Recent high profile incidents such as the collapse of the Rana Plaza Building in Bangladesh demonstrate the need for workers' rights to be better protected and enhanced across the globe. Sustainable development clauses in international trade agreements provide one important mechanism by which major trading blocs, such as the European Union, are attempting to do this.

This project investigates this commitment of the EU to improve labour standards beyond its borders. It focuses on the EU pledge "to put more of its commercial weight behind efforts to promote social standards and decent work in bilateral and multilateral trade negotiations", which has been trumpeted in the labour standards provisions contained in "new generation" free trade agreements (FTAs) as a key policy mechanism for promoting labour standards in third countries. This project investigates the impact of these new FTAs on workers in third countries.

Since the 2011 free trade agreement with South Korea, all new EU FTAs contain a specific chapter on 'Trade and Sustainable Development', with commitments to respect core labour standards (freedom of association, eliminating forced labour and abolishing child labour). They also contain institutional mechanisms to monitor and review compliance with those standards including a joint committee of representatives of the two parties to the agreement, an independent body of experts to handle complaints, and a civil society review mechanism.

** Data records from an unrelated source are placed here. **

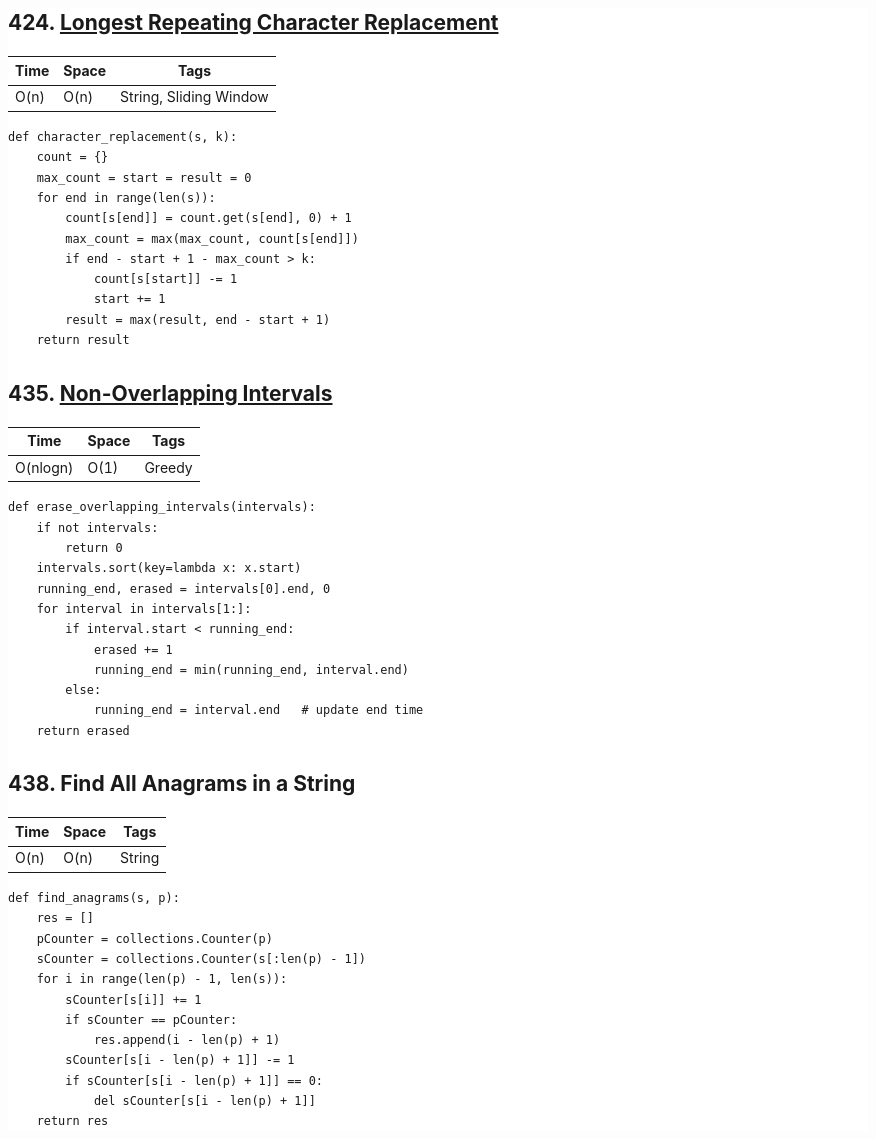 ## 424. [Longest Repeating Character Replacement](https://leetcode.com/problems/longest-repeating-character-replacement/)

| Time    | Space    | Tags           |
|-------- | -------- | -------------- |
O(n) | O(n) | String, Sliding Window |

```python3
def character_replacement(s, k):
    count = {}
    max_count = start = result = 0
    for end in range(len(s)):
        count[s[end]] = count.get(s[end], 0) + 1
        max_count = max(max_count, count[s[end]])
        if end - start + 1 - max_count > k:
            count[s[start]] -= 1
            start += 1
        result = max(result, end - start + 1)
    return result
```

## 435. [Non-Overlapping Intervals](https://leetcode.com/problems/non-overlapping-intervals/)

| Time    | Space    | Tags           |
|-------- | -------- | -------------- |
O(nlogn) | O(1) | Greedy |

```python3
def erase_overlapping_intervals(intervals):
    if not intervals: 
        return 0
    intervals.sort(key=lambda x: x.start)
    running_end, erased = intervals[0].end, 0
    for interval in intervals[1:]:
        if interval.start < running_end:
            erased += 1
            running_end = min(running_end, interval.end)
        else:
            running_end = interval.end   # update end time
    return erased
```


## 438. Find All Anagrams in a String

| Time    | Space    | Tags           |
|-------- | -------- | -------------- |
O(n) | O(n) | String |

```python3
def find_anagrams(s, p):
    res = []
    pCounter = collections.Counter(p)
    sCounter = collections.Counter(s[:len(p) - 1])
    for i in range(len(p) - 1, len(s)):
        sCounter[s[i]] += 1
        if sCounter == pCounter:
            res.append(i - len(p) + 1)
        sCounter[s[i - len(p) + 1]] -= 1
        if sCounter[s[i - len(p) + 1]] == 0:
            del sCounter[s[i - len(p) + 1]]
    return res
```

This model is novel and innovative. It is not a 'hard law' mechanism where sanctions are used to force compliance. Nor is it a 'soft' law mechanism (like Fair Trade) because states are making commitments to take action, and their performance is monitored and reviewed. Consequently, research into existing mechanisms for protecting labour standards is not helpful in understanding how effective the EU's new model is. There is also no existing research which directly investigates what the impact of this new model is on workers in countries that have signed a 'new generation' FTA with the EU; an absence noted by international agencies. This research project therefore fills this important gap.

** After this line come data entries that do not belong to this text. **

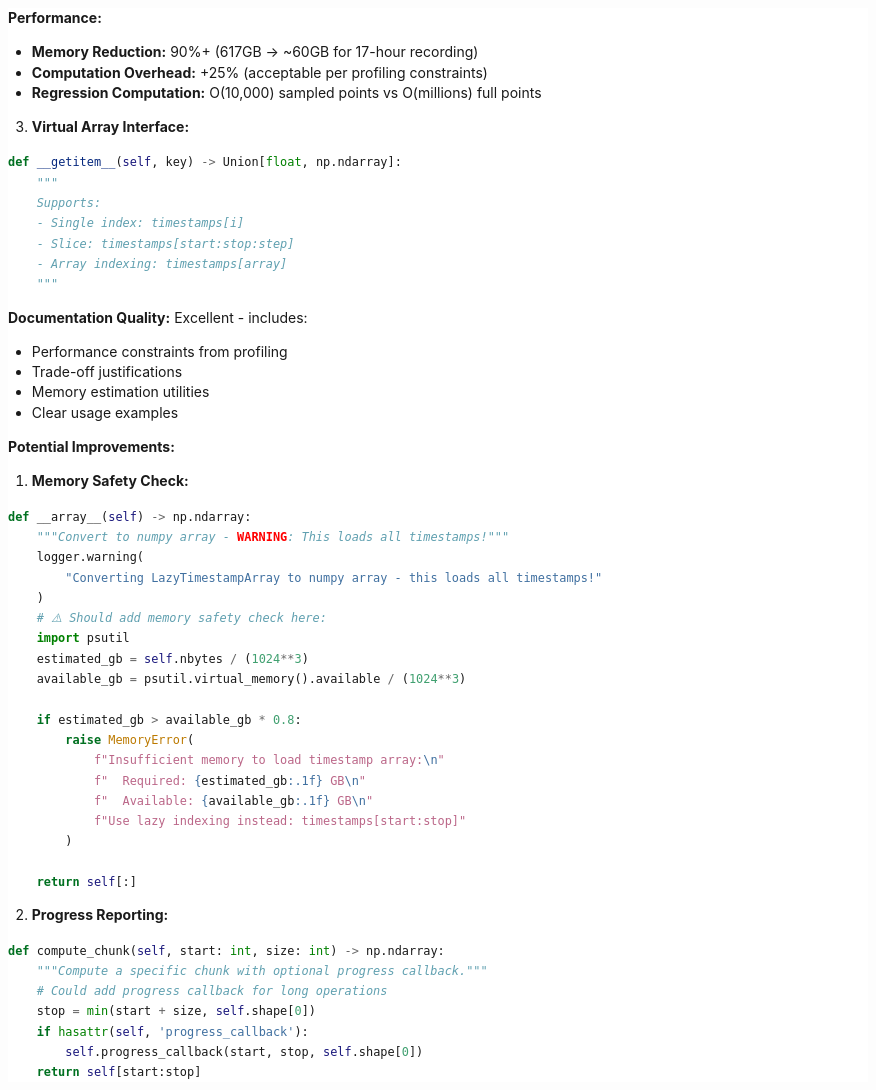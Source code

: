 **Performance:**

- **Memory Reduction:** 90%+ (617GB → ~60GB for 17-hour recording)
- **Computation Overhead:** +25% (acceptable per profiling constraints)
- **Regression Computation:** O(10,000) sampled points vs O(millions) full points

3. **Virtual Array Interface:**

```python
def __getitem__(self, key) -> Union[float, np.ndarray]:
    """
    Supports:
    - Single index: timestamps[i]
    - Slice: timestamps[start:stop:step]
    - Array indexing: timestamps[array]
    """
```

**Documentation Quality:** Excellent - includes:

- Performance constraints from profiling
- Trade-off justifications
- Memory estimation utilities
- Clear usage examples

**Potential Improvements:**

1. **Memory Safety Check:**

```python
def __array__(self) -> np.ndarray:
    """Convert to numpy array - WARNING: This loads all timestamps!"""
    logger.warning(
        "Converting LazyTimestampArray to numpy array - this loads all timestamps!"
    )
    # ⚠️ Should add memory safety check here:
    import psutil
    estimated_gb = self.nbytes / (1024**3)
    available_gb = psutil.virtual_memory().available / (1024**3)

    if estimated_gb > available_gb * 0.8:
        raise MemoryError(
            f"Insufficient memory to load timestamp array:\n"
            f"  Required: {estimated_gb:.1f} GB\n"
            f"  Available: {available_gb:.1f} GB\n"
            f"Use lazy indexing instead: timestamps[start:stop]"
        )

    return self[:]
```

2. **Progress Reporting:**

```python
def compute_chunk(self, start: int, size: int) -> np.ndarray:
    """Compute a specific chunk with optional progress callback."""
    # Could add progress callback for long operations
    stop = min(start + size, self.shape[0])
    if hasattr(self, 'progress_callback'):
        self.progress_callback(start, stop, self.shape[0])
    return self[start:stop]
```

We will examine three countries that have recently signed such agreements with the EU (South Korea, Moldova and Guyana), to investigate:
(1) the negotiating process for each agreement, and whether these processes have helped domestic coalitions in each country to push for better protection of labour standards;
(2) what is happening in the institutional mechanisms created by the trade agreements and the extent to which key labour standards issues are raised and dealt with;
(3) key export sectors in each country (automobiles, clothing and sugar respectively) to examine what the impact of the negotiating processes and institutional mechanisms in the trade agreements are in the factories and fields of third countries;

Vitally important to this project is the recognition that labour standards provisions in FTAs may have very different effects on workers' lives in third countries depending on a number of factors, including:
(1) How powerful each trading partner is and how this effects the EU's ability to influence its policies and practices;
(2) The geo-political context in which each agreement is implemented (a free standing trade agreement (South Korea), part of a wider economic partnership agreement (Guyana), or as part of much deeper economic integration (Moldova); and
(3) How different economic sectors are affected, hence our research will look at three different industries; capital-intensive manufacturing (automobiles); labour-intensive manufacturing (clothing) and agricultural production and processing (sugar).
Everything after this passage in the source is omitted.